▸ **DATA TO EXAMINE**
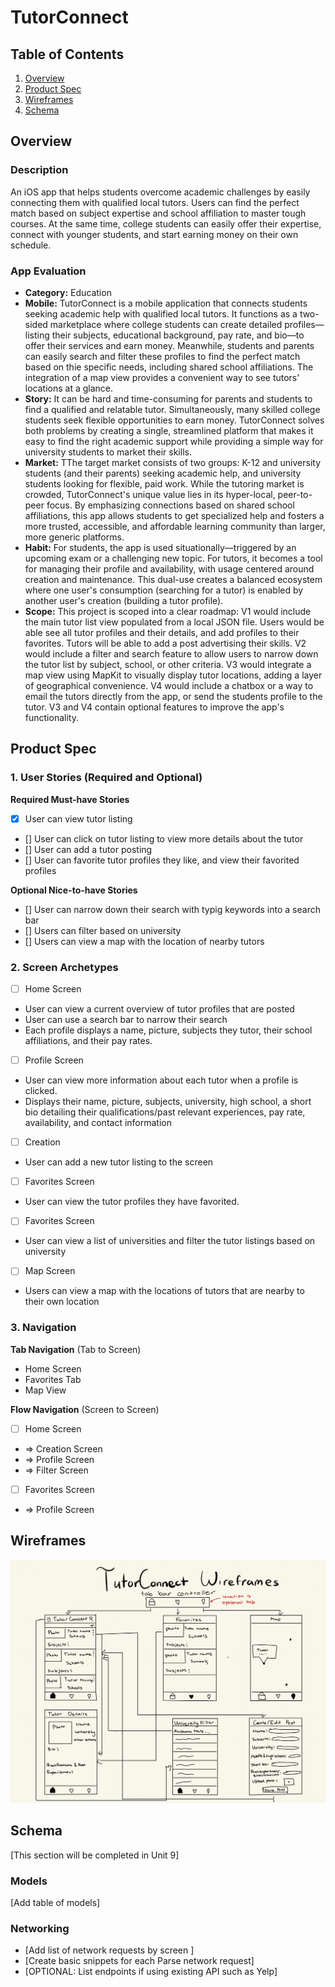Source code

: # TutorConnect 

## Table of Contents

1. [Overview](#Overview) 
2. [Product Spec](#Product-Spec)
3. [Wireframes](#Wireframes)
4. [Schema](#Schema)

## Overview

### Description

An iOS app that helps students overcome academic challenges by easily connecting them with qualified local tutors. Users can find the perfect match based on subject expertise and school affiliation to master tough courses. At the same time, college students can easily offer their expertise, connect with younger students, and start earning money on their own schedule.

### App Evaluation
- **Category:** Education
- **Mobile:** TutorConnect is a mobile application that connects students seeking academic help with qualified local tutors. It functions as a two-sided marketplace where college students can create detailed profiles—listing their subjects, educational background, pay rate, and bio—to offer their services and earn money. Meanwhile, students and parents can easily search and filter these profiles to find the perfect match based on thie specific needs, including shared school affiliations. The integration of a map view provides a convenient way to see tutors' locations at a glance.
- **Story:** It can be hard and time-consuming for parents and students to find a qualified and relatable tutor. Simultaneously, many skilled college students seek flexible opportunities to earn money. TutorConnect solves both problems by creating a single, streamlined platform that makes it easy to find the right academic support while providing a simple way for university students to market their skills.
- **Market:** TThe target market consists of two groups: K-12 and university students (and their parents) seeking academic help, and university students looking for flexible, paid work. While the tutoring market is crowded, TutorConnect's unique value lies in its hyper-local, peer-to-peer focus. By emphasizing connections based on shared school affiliations, this app allows students to get specialized help and fosters a more trusted, accessible, and affordable learning community than larger, more generic platforms.
- **Habit:** For students, the app is used situationally—triggered by an upcoming exam or a challenging new topic. For tutors, it becomes a tool for managing their profile and availability, with usage centered around creation and maintenance. This dual-use creates a balanced ecosystem where one user's consumption (searching for a tutor) is enabled by another user's creation (building a tutor profile).
- **Scope:** This project is scoped into a clear roadmap: V1 would include the main tutor list view populated from a local JSON file. Users would be able see all tutor profiles and their details, and add profiles to their favorites. Tutors will be able to add a post advertising their skills. V2 would include a filter and search feature to allow users to narrow down the tutor list by subject, school, or other criteria. V3 would integrate a map view using MapKit to visually display tutor locations, adding a layer of geographical convenience. V4 would include a chatbox or a way to email the tutors directly from the app, or send the students profile to the tutor. V3 and V4 contain optional features to improve the app's functionality.

## Product Spec

### 1. User Stories (Required and Optional)

**Required Must-have Stories**

* [x] User can view tutor listing
* [] User can click on tutor listing to view more details about the tutor
* [] User can add a tutor posting
* [] User can favorite tutor profiles they like, and view their favorited profiles 

**Optional Nice-to-have Stories**

* [] User can narrow down their search with typig keywords into a search bar
* [] Users can filter based on university
* [] Users can view a map with the location of nearby tutors

### 2. Screen Archetypes

- [ ] Home Screen
* User can view a current overview of tutor profiles that are posted
* User can use a search bar to narrow their search
* Each profile displays a name, picture, subjects they tutor, their school affiliations, and their pay rates. 
- [ ] Profile Screen
* User can view more information about each tutor when a profile is clicked. 
* Displays their name, picture, subjects, university, high school, a short bio detailing their qualifications/past relevant experiences, pay rate, availability, and contact information
- [ ] Creation
* User can add a new tutor listing to the screen
- [ ] Favorites Screen
* User can view the tutor profiles they have favorited.
- [ ] Favorites Screen
* User can view a list of universities and filter the tutor listings based on university
- [ ] Map Screen
* Users can view a map with the locations of tutors that are nearby to their own location

### 3. Navigation

**Tab Navigation** (Tab to Screen)

* Home Screen
* Favorites Tab
* Map View

**Flow Navigation** (Screen to Screen)

- [ ] Home Screen
* => Creation Screen
* => Profile Screen
* => Filter Screen
- [ ] Favorites Screen
* => Profile Screen


## Wireframes


![Wireframes of TutorConnect](Wireframes-1.jpg.jpeg)

## Schema 

[This section will be completed in Unit 9]

### Models

[Add table of models]

### Networking

- [Add list of network requests by screen ]
- [Create basic snippets for each Parse network request]
- [OPTIONAL: List endpoints if using existing API such as Yelp]

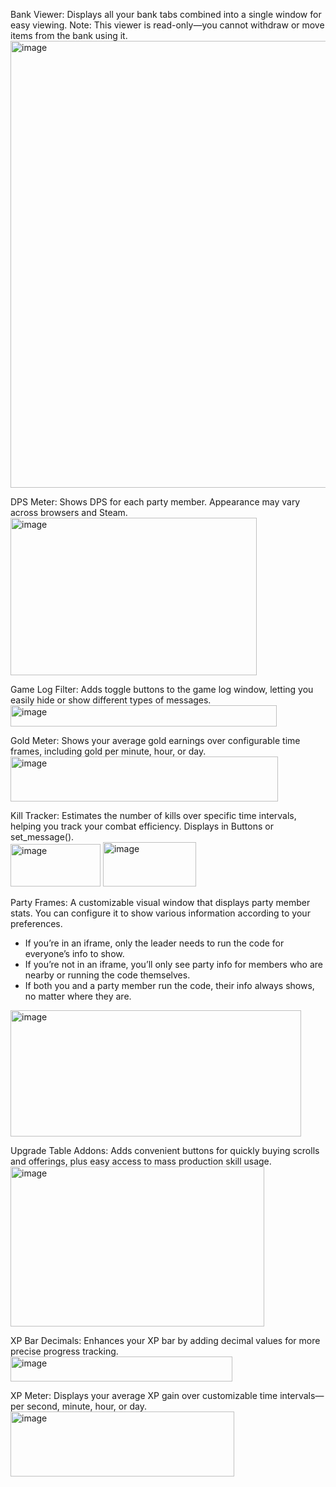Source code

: Bank Viewer: 
Displays all your bank tabs combined into a single window for easy viewing. Note: This viewer is read-only—you cannot withdraw or move items from the bank using it.
<img width="1719" height="715" alt="image" src="https://github.com/user-attachments/assets/2975bd78-6d0c-439e-bd78-3b4faeb44535" />

DPS Meter: 
Shows DPS for each party member. Appearance may vary across browsers and Steam.
<img width="394" height="252" alt="image" src="https://github.com/user-attachments/assets/1a5b025c-6ba5-4fae-b897-900ba4177ed1" />

Game Log Filter: 
Adds toggle buttons to the game log window, letting you easily hide or show different types of messages.
<img width="426" height="34" alt="image" src="https://github.com/user-attachments/assets/d1893422-d958-4490-86e0-161f934f54ce" />

Gold Meter: 
Shows your average gold earnings over configurable time frames, including gold per minute, hour, or day.
<img width="428" height="72" alt="image" src="https://github.com/user-attachments/assets/028eb9b5-8a23-47af-8392-f53284cc6b8b" />

Kill Tracker: 
Estimates the number of kills over specific time intervals, helping you track your combat efficiency. Displays in Buttons or set_message().     
<img width="144" height="68" alt="image" src="https://github.com/user-attachments/assets/5271256d-7258-4131-babe-cb66d48f8adb" /> 
<img width="149" height="71" alt="image" src="https://github.com/user-attachments/assets/b5e7ddb8-b919-486c-963f-3c37d8dee993" />

Party Frames: 
A customizable visual window that displays party member stats. You can configure it to show various information according to your preferences.
- If you’re in an iframe, only the leader needs to run the code for everyone’s info to show.
- If you’re not in an iframe, you’ll only see party info for members who are nearby or running the code themselves.
- If both you and a party member run the code, their info always shows, no matter where they are.
<img width="465" height="202" alt="image" src="https://github.com/user-attachments/assets/073f02cb-06a0-4537-ae49-f85c9e3e2e67" />

Upgrade Table Addons: 
Adds convenient buttons for quickly buying scrolls and offerings, plus easy access to mass production skill usage.
<img width="406" height="256" alt="image" src="https://github.com/user-attachments/assets/2a52e385-6636-44e4-8f47-058349c76d9b" />

XP Bar Decimals: 
Enhances your XP bar by adding decimal values for more precise progress tracking.
<img width="355" height="40" alt="image" src="https://github.com/user-attachments/assets/27aede5c-5455-4790-bb59-2c0f9edf6bf0" />

XP Meter: 
Displays your average XP gain over customizable time intervals—per second, minute, hour, or day.
<img width="358" height="104" alt="image" src="https://github.com/user-attachments/assets/42a6ec9d-8a3c-46af-aaa9-4297ecc7c2ac" />
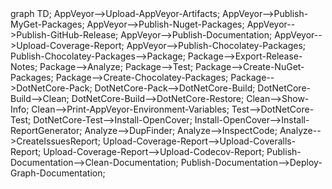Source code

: <div class="mermaid">
graph TD;
AppVeyor-->Upload-AppVeyor-Artifacts;
AppVeyor-->Publish-MyGet-Packages;
AppVeyor-->Publish-Nuget-Packages;
AppVeyor-->Publish-GitHub-Release;
AppVeyor-->Publish-Documentation;
AppVeyor-->Upload-Coverage-Report;
AppVeyor-->Publish-Chocolatey-Packages;
Publish-Chocolatey-Packages-->Package;
Package-->Export-Release-Notes;
Package-->Analyze;
Package-->Test;
Package-->Create-NuGet-Packages;
Package-->Create-Chocolatey-Packages;
Package-->DotNetCore-Pack;
DotNetCore-Pack-->DotNetCore-Build;
DotNetCore-Build-->Clean;
DotNetCore-Build-->DotNetCore-Restore;
Clean-->Show-Info;
Clean-->Print-AppVeyor-Environment-Variables;
Test-->DotNetCore-Test;
DotNetCore-Test-->Install-OpenCover;
Install-OpenCover-->Install-ReportGenerator;
Analyze-->DupFinder;
Analyze-->InspectCode;
Analyze-->CreateIssuesReport;
Upload-Coverage-Report-->Upload-Coveralls-Report;
Upload-Coverage-Report-->Upload-Codecov-Report;
Publish-Documentation-->Clean-Documentation;
Publish-Documentation-->Deploy-Graph-Documentation;
</div>
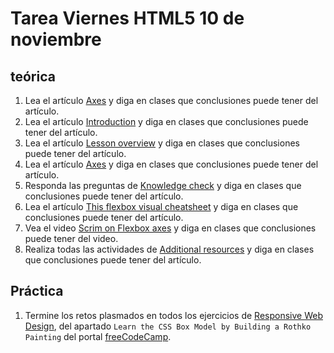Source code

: # Tarea Viernes HTML5 10 de noviembre

## teórica

1. Lea el artículo [Axes](https://www.theodinproject.com/lessons/foundations-axes) y diga en clases que conclusiones puede tener del artículo.
2. Lea el artículo [Introduction](https://www.theodinproject.com/lessons/foundations-axes#introduction) y diga en clases que conclusiones puede tener del artículo.
3. Lea el artículo [Lesson overview](https://www.theodinproject.com/lessons/foundations-axes#lesson-overview) y diga en clases que conclusiones puede tener del artículo.
4. Lea el artículo [Axes](https://www.theodinproject.com/lessons/foundations-axes#axes) y diga en clases que conclusiones puede tener del artículo.
5. Responda las preguntas de [Knowledge check](https://www.theodinproject.com/lessons/foundations-axes#knowledge-check) y diga en clases que conclusiones puede tener del artículo.
6. Lea el artículo [This flexbox visual cheatsheet](https://www.theodinproject.com/lessons/foundations-axes#knowledge-check) y diga en clases que conclusiones puede tener del artículo.
7. Vea el video [Scrim on Flexbox axes](https://www.theodinproject.com/lessons/foundations-axes#knowledge-check) y diga en clases que conclusiones puede tener del video.
8. Realiza todas las actividades de [Additional resources](https://www.theodinproject.com/lessons/foundations-axes#additional-resources) y diga en clases que conclusiones puede tener del artículo.

## Práctica

1. Termine los retos plasmados en todos los ejercicios de [Responsive Web Design](https://www.freecodecamp.org/learn/2022/responsive-web-design/), del apartado `Learn the CSS Box Model by Building a Rothko Painting` del portal [freeCodeCamp](https://www.freecodecamp.org/learn/).
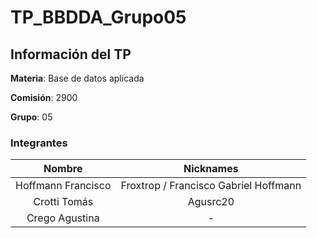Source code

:# TP_BBDDA_Grupo05

## Información del TP
**Materia**: Base de datos aplicada

**Comisión**: 2900

**Grupo**: 05
### Integrantes

| Nombre             | Nicknames                                |
|:------------------:|:----------------------------------------:|
| Hoffmann Francisco | Froxtrop / Francisco Gabriel Hoffmann    |
| Crotti Tomás       | Agusrc20                                 |
| Crego Agustina     | -                                        |

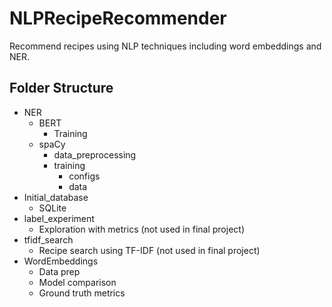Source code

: # NLPRecipeRecommender
Recommend recipes using NLP techniques including word embeddings and NER.

## Folder Structure

* NER
    * BERT
        * Training
    * spaCy
        * data_preprocessing
        * training
            * configs
            * data
* Initial_database
    * SQLite
* label_experiment
    * Exploration with metrics (not used in final project)
* tfidf_search
    *  Recipe search using TF-IDF (not used in final project)
* WordEmbeddings
    * Data prep
    * Model comparison
    * Ground truth metrics

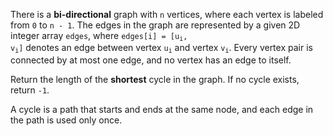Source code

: There is a **bi-directional** graph with `n` vertices, where each vertex is labeled from `0` to `n - 1`. The edges in the graph are represented by a given 2D integer array `edges`, where <code>edges[i] = [u<sub>i</sub>, v<sub>i</sub>]</code> denotes an edge between vertex <code>u<sub>i</sub></code> and vertex <code>v<sub>i</sub></code>. Every vertex pair is connected by at most one edge, and no vertex has an edge to itself.

Return the length of the **shortest** cycle in the graph. If no cycle exists, return `-1`.

A cycle is a path that starts and ends at the same node, and each edge in the path is used only once.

▸ **PROBLEM REQUIREMENTS**
In the entries above, please find the line with "### 2. Screen Archetypes" and the line with "- [ ] Map Screen", then write out exactly those two lines and every line between them, and nothing more.

▸ **SOLUTION TO THIS TASK**
### 2. Screen Archetypes

- [ ] Home Screen
* User can view a current overview of tutor profiles that are posted
* User can use a search bar to narrow their search
* Each profile displays a name, picture, subjects they tutor, their school affiliations, and their pay rates. 
- [ ] Profile Screen
* User can view more information about each tutor when a profile is clicked. 
* Displays their name, picture, subjects, university, high school, a short bio detailing their qualifications/past relevant experiences, pay rate, availability, and contact information
- [ ] Creation
* User can add a new tutor listing to the screen
- [ ] Favorites Screen
* User can view the tutor profiles they have favorited.
- [ ] Favorites Screen
* User can view a list of universities and filter the tutor listings based on university
- [ ] Map Screen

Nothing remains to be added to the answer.